Potrebbe sembrare un film come tanti. L’ennesima analisi formalmente composta e non priva di un certo vittimismo che fotografa la condizione femminile nel Marocco di oggi, con una giovanissima donna preoccupata di occultare la sua gravidanza per timore delle sanzioni previste per legge e l’inesorabile calvario che passa attraverso menzogne e paure, rifiuti e giudizi morali. La ragazza, appartenente a una famiglia benestante, non è sposata e i precetti islamici prevedono tuttora pene severe (fino a un anno di reclusione) per chi pratica il sesso fuori dal matrimonio. Bisogna trovare una soluzione. Non importa quale sia il prezzo da pagare, né chi dovrà farne le spese.

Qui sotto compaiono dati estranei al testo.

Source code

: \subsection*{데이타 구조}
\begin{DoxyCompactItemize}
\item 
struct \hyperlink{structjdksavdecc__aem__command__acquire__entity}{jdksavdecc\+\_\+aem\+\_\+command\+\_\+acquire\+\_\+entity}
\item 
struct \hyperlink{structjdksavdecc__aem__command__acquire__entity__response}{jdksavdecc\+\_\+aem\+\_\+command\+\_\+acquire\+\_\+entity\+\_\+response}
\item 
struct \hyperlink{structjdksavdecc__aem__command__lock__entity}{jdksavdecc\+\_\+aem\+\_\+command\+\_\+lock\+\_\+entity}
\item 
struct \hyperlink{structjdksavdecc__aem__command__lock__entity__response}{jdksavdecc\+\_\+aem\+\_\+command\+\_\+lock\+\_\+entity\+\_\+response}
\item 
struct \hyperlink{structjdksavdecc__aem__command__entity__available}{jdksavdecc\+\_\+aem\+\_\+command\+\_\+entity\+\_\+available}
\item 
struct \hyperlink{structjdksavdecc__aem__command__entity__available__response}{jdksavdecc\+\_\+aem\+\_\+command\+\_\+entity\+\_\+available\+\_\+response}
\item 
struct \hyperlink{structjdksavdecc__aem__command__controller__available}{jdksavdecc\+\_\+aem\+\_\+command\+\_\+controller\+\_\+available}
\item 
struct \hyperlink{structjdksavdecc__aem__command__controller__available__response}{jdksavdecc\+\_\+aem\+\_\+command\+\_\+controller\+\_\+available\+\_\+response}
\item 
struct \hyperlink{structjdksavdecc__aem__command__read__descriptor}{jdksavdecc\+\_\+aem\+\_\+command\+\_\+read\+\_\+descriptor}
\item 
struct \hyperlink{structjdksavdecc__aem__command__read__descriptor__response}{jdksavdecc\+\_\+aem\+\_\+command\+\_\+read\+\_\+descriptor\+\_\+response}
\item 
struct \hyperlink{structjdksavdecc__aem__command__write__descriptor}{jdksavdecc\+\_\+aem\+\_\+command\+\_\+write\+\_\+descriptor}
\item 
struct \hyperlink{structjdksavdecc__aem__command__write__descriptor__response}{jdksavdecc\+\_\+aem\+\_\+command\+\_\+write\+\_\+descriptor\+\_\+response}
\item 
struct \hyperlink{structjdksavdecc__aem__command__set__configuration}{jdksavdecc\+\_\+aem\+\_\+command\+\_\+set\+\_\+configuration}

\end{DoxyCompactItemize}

MA SOLO in apparenza Sofia, film di esordio della regista marocchina di formazione europea Meryem Benm’Barek, premiato lo scorso anno al Festival di Cannes per la migliore sceneggiatura nella sezione Un Certain Regard, si colloca sotto l’etichetta del «gender equality» e di un certo cinema di denuncia sociale. In realtà Meryen Benm’Barek scava parecchio a fondo e con sguardo lucido e spietato, sia all’interno degli equilibri familiari che nella società magrebina di cui mette in luce contraddizioni e conflitti irrisolti: il difficile rapporto con la sessualità nonostante gli sforzi per una modernizzazione del Paese, gli interessi economici che prevalgono su qualsiasi principio etico, il rigido sistema di classi che ancora sopravvive, l’ipocrisia, la finzione, come unica possibile soluzione «pubblica» alle onte del privato.

Collocato a metà tra passato e presente, tra conservatorismo radicato e nuove spinte progressiste, tra patriarcato ed emancipazione, Sofia mette in scena un (doppio) conflitto in cui prendono voce due famiglie: una appartenente alla buona borghesia, agevolata sia dalle possibilità economiche che dai legami commerciali e di sangue con la Francia, l’altra di fascia popolare, inevitabilmente destinata a subire i soprusi dei più abbienti.

IN UNA SOCIETÀ divisa in cui nessuno vince e tutti perdono, attraverso un uso inaspettato del cliché e grazie a un twist brillante che capovolge le prospettive piegando il racconto a una declinazione del tutto inaspettata, Sofia stupisce giocando sulle apparenze, smantella i preconcetti comuni sui ruoli di vittima e carnefice e mette in luce le dinamiche di uno scontro sociale e di sessi tutt’altro che pacificato.